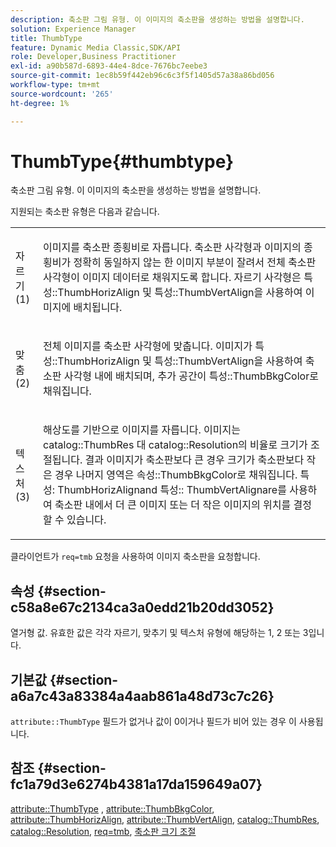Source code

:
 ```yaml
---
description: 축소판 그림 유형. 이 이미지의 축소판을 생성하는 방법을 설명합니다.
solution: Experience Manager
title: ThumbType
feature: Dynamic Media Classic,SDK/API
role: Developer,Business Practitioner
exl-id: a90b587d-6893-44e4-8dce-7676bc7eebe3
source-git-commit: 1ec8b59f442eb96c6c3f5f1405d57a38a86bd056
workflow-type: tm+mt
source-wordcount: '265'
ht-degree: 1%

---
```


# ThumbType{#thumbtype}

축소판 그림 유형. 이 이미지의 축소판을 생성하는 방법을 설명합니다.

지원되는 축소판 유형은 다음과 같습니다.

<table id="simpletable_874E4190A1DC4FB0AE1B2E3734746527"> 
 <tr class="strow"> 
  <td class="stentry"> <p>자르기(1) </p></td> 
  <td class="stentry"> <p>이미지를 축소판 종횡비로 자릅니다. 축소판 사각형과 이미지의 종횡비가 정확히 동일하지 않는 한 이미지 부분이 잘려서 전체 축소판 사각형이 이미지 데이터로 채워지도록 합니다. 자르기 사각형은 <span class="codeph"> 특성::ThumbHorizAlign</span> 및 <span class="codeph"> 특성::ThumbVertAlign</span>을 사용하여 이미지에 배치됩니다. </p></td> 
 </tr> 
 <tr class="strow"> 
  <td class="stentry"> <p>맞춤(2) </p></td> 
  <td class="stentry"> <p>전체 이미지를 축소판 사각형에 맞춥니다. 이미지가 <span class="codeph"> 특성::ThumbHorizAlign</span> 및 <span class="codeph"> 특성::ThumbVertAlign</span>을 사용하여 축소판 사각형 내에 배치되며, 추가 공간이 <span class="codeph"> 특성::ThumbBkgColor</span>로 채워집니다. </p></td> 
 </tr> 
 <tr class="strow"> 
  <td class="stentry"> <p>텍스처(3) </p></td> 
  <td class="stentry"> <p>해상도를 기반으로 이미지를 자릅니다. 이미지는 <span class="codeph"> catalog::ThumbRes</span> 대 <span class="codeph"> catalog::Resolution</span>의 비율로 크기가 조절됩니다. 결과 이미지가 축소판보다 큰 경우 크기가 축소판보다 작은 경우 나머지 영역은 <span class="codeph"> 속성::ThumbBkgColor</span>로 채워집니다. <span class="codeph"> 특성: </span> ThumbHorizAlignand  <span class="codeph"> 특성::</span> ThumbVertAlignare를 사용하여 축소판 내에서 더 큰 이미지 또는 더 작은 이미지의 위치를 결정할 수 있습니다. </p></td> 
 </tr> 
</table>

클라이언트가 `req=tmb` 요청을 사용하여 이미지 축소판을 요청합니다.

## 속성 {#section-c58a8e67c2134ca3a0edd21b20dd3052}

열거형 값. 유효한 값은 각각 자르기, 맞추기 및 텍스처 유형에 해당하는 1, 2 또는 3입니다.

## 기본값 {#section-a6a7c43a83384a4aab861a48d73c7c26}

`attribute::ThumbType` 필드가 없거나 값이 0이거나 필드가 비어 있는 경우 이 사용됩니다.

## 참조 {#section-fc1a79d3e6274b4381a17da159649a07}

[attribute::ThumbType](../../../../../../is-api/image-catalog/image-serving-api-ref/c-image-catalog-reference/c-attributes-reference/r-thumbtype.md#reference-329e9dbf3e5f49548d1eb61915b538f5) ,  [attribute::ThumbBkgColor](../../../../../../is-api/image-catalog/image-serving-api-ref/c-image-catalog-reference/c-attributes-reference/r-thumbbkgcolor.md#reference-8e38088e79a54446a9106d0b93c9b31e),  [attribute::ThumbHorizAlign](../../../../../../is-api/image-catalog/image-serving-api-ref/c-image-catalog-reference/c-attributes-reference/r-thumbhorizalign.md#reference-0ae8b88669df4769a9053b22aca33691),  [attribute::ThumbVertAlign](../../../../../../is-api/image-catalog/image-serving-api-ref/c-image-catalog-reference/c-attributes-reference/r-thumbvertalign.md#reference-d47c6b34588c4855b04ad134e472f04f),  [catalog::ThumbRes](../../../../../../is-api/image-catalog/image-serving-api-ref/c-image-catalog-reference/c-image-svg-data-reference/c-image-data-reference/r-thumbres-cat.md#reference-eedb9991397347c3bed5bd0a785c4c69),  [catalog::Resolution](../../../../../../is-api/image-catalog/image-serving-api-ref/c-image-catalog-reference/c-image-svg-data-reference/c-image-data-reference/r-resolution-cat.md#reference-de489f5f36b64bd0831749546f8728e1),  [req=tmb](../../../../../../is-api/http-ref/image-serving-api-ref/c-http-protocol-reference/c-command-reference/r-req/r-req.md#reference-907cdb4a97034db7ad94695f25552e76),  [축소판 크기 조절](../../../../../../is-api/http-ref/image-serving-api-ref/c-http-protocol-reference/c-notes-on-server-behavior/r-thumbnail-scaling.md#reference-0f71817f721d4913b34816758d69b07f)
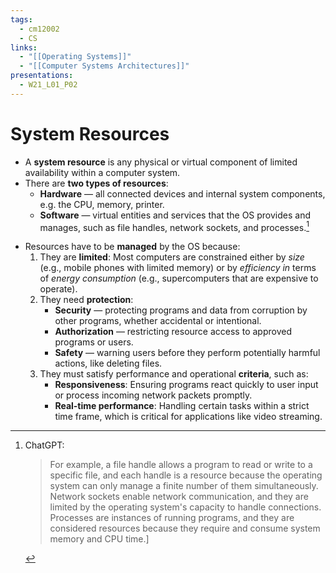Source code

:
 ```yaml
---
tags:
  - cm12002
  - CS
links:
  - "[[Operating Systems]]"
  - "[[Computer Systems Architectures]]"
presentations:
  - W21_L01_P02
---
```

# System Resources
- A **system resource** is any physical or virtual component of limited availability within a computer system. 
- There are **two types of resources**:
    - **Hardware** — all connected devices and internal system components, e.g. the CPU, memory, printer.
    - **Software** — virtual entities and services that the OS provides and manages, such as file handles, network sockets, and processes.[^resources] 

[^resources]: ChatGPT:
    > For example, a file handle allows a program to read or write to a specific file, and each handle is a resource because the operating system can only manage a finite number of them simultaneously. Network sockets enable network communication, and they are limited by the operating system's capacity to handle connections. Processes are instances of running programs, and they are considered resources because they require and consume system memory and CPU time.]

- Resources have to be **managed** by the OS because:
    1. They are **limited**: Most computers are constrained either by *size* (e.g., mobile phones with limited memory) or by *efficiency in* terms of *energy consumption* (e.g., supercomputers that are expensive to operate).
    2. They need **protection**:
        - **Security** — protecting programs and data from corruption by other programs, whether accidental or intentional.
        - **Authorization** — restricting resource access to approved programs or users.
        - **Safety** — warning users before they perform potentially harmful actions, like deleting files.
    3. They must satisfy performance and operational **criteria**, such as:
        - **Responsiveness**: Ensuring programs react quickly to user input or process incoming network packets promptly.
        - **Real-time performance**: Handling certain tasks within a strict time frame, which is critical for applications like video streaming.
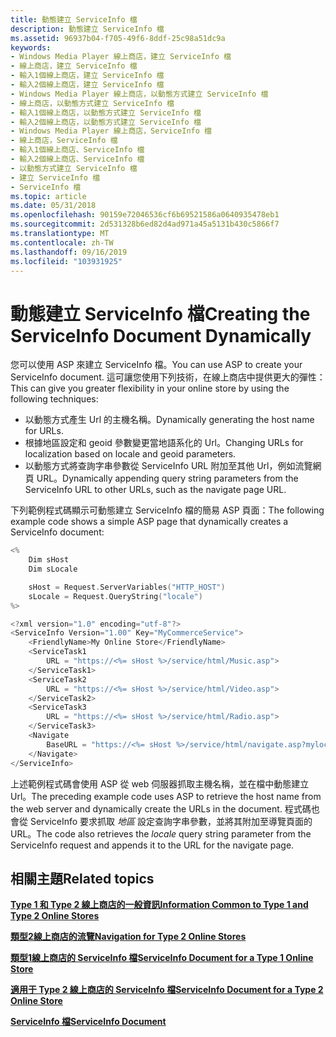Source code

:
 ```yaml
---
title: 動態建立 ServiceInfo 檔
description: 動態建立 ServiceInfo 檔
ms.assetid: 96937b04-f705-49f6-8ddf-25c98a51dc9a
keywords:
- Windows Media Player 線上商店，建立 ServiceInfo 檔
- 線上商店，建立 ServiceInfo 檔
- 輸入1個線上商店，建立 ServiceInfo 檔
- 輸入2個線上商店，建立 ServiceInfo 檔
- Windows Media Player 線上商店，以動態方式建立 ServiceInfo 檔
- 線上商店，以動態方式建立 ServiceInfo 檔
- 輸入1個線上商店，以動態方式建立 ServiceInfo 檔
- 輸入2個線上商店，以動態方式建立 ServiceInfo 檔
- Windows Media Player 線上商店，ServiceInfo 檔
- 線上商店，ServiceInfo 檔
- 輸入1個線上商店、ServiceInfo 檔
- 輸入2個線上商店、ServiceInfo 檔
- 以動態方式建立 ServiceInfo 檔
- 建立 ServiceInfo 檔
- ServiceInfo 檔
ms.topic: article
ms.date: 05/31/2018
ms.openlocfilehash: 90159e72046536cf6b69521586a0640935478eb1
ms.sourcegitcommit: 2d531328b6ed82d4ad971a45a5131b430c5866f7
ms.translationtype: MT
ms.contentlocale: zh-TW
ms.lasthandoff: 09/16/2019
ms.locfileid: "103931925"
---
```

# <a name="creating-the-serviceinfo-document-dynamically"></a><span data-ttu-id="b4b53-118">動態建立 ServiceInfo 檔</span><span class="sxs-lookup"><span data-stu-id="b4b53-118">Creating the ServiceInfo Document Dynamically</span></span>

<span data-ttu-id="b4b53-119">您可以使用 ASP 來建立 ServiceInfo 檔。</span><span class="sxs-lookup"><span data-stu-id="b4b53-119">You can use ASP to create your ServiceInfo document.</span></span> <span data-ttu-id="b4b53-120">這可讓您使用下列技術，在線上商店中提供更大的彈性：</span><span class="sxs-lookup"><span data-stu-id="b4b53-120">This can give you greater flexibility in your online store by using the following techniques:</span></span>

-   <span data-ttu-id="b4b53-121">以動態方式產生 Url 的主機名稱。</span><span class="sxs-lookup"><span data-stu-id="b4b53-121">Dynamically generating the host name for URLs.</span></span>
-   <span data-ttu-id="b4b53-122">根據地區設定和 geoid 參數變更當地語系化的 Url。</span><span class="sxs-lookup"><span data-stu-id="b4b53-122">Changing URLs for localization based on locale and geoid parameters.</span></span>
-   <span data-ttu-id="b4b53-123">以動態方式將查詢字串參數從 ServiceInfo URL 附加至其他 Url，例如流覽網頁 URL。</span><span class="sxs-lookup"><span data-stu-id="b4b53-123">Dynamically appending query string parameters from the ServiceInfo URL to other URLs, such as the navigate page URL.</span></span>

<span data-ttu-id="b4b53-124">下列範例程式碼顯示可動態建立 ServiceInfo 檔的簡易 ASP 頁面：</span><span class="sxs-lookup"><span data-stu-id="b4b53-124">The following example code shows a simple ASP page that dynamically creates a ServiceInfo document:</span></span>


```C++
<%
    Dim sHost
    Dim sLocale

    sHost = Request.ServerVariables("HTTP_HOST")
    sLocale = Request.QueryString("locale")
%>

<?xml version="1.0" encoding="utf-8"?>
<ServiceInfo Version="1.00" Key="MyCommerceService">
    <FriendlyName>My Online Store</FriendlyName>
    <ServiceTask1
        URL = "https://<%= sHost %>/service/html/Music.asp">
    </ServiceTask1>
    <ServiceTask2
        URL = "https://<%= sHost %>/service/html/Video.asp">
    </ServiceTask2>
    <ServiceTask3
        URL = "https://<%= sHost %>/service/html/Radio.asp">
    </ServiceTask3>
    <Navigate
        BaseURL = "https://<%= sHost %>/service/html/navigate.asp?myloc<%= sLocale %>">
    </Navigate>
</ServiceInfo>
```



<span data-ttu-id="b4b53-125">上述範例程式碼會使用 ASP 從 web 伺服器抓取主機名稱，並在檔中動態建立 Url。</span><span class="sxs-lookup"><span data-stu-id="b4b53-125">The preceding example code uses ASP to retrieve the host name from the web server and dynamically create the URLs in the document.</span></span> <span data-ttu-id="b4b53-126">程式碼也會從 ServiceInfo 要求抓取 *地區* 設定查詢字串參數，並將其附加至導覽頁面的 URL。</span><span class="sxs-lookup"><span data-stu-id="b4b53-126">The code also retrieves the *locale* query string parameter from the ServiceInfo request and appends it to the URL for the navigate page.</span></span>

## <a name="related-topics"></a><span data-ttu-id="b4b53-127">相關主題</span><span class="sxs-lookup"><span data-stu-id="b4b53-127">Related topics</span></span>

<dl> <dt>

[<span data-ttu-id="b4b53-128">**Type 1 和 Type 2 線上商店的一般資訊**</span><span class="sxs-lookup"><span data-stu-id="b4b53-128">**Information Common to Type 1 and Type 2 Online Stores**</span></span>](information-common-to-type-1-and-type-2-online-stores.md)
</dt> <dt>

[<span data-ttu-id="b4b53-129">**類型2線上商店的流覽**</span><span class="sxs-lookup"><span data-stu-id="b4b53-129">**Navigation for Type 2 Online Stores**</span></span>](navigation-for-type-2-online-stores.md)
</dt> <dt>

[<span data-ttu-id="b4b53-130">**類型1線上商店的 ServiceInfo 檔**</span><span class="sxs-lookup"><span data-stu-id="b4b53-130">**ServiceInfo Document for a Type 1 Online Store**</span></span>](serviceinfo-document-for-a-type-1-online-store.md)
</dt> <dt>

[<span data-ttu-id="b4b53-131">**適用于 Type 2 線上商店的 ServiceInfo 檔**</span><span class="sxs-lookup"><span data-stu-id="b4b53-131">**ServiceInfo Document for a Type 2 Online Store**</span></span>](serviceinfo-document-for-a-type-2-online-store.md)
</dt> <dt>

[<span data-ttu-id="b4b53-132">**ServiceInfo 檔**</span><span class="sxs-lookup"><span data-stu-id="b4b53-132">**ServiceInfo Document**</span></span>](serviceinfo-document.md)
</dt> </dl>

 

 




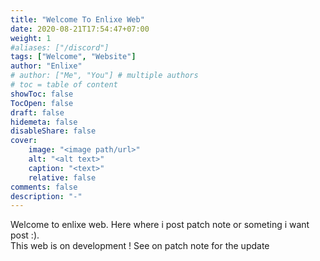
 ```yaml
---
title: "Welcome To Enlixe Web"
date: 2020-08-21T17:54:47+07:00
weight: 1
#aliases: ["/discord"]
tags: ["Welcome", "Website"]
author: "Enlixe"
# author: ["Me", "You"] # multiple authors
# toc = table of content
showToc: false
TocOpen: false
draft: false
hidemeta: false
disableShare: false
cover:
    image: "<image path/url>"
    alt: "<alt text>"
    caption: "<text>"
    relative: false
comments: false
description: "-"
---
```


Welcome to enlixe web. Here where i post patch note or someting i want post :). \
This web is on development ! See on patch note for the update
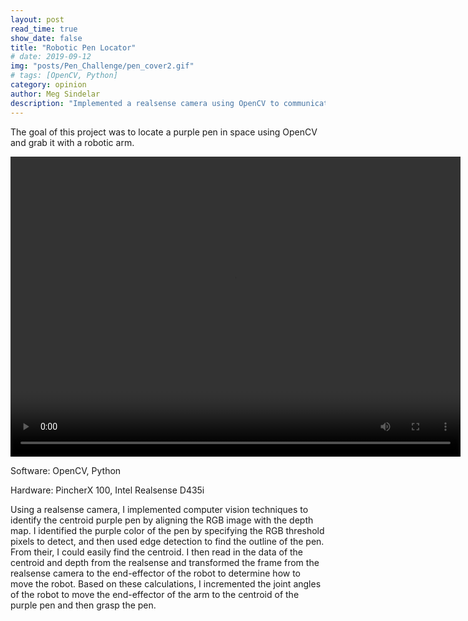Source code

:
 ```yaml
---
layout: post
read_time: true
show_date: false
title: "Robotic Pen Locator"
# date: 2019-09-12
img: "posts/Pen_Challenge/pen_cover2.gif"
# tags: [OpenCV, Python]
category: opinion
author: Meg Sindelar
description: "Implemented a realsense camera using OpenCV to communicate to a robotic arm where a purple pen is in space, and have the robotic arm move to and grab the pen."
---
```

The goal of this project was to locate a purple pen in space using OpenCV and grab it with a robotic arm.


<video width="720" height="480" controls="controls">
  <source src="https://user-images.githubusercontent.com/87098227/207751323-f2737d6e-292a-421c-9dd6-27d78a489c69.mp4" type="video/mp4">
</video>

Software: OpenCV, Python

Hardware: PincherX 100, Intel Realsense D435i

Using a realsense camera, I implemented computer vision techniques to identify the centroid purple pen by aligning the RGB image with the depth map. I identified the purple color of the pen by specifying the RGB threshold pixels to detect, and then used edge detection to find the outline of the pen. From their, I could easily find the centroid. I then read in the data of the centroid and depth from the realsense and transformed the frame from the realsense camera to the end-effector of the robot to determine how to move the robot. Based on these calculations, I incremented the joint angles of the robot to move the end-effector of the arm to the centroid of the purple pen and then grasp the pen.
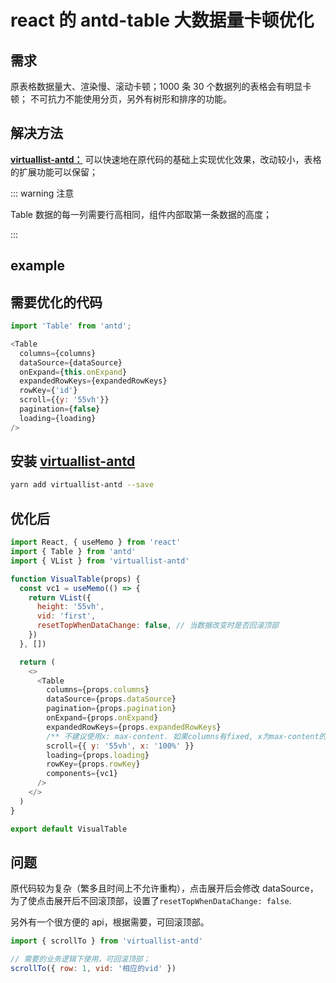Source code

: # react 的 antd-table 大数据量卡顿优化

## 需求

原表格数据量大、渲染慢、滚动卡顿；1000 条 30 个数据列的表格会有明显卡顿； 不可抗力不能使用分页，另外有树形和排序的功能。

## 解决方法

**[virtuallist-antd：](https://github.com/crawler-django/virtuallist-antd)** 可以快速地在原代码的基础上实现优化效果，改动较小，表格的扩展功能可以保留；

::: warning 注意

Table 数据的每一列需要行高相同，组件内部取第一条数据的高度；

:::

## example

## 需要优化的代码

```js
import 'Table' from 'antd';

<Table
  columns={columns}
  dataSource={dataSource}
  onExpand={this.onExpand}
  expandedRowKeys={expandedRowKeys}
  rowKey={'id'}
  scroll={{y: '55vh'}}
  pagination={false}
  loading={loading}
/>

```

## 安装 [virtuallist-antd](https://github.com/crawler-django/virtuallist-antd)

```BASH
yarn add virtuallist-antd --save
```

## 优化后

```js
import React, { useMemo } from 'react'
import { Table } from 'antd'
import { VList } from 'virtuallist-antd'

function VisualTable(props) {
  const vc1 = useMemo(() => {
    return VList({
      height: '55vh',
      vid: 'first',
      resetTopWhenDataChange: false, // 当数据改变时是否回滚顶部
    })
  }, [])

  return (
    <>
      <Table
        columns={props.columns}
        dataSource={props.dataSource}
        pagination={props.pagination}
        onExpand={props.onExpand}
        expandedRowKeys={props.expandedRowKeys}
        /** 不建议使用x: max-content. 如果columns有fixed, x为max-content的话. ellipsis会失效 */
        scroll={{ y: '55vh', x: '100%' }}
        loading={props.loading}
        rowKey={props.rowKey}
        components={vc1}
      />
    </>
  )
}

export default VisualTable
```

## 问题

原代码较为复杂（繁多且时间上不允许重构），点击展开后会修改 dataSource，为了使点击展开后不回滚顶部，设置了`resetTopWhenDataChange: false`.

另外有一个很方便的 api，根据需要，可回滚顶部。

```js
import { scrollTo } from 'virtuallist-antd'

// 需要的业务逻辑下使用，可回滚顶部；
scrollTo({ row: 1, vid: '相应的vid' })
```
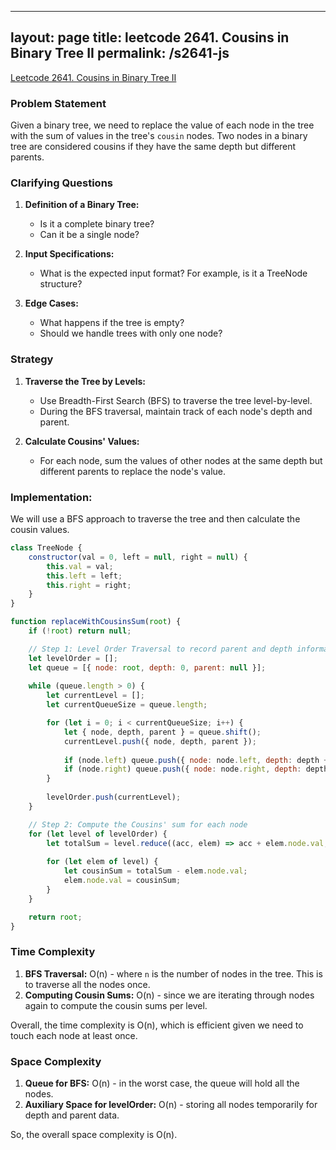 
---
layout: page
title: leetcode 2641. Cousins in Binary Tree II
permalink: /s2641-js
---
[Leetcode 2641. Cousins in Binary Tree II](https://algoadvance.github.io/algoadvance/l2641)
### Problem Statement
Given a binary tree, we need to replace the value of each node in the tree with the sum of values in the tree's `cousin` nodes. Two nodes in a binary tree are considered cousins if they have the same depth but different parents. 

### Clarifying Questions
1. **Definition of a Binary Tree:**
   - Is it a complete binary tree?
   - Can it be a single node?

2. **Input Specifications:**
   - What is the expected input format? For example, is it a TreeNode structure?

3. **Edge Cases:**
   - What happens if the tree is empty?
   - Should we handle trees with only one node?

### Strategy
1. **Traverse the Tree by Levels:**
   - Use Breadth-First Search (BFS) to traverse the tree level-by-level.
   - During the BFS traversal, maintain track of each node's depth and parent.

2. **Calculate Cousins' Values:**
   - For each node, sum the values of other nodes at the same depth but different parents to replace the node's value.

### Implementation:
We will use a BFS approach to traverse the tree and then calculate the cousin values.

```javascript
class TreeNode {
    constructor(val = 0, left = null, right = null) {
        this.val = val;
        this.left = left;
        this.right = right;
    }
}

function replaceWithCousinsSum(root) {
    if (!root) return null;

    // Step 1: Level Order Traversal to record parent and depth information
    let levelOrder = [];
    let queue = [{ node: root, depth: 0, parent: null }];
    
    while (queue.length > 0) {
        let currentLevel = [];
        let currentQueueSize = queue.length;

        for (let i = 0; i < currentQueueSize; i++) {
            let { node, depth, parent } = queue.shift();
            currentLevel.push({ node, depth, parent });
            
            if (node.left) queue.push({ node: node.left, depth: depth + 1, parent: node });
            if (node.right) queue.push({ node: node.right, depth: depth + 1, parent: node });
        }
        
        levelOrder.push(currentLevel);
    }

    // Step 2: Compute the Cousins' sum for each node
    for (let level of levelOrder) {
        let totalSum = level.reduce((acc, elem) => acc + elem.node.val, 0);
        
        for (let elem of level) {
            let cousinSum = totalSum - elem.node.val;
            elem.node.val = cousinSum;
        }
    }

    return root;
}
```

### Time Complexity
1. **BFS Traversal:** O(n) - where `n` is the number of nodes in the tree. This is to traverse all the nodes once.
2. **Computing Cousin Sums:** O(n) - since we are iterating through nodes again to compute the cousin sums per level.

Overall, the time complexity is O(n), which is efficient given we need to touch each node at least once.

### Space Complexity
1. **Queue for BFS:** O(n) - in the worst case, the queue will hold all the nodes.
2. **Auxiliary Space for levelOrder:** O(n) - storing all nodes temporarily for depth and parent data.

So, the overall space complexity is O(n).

------------------------------

● **About this task**:
The answer must consist of every line above that holds the string "length", copied exactly.

● **Exercise solution**:
    while (queue.length > 0) {
        let currentQueueSize = queue.length;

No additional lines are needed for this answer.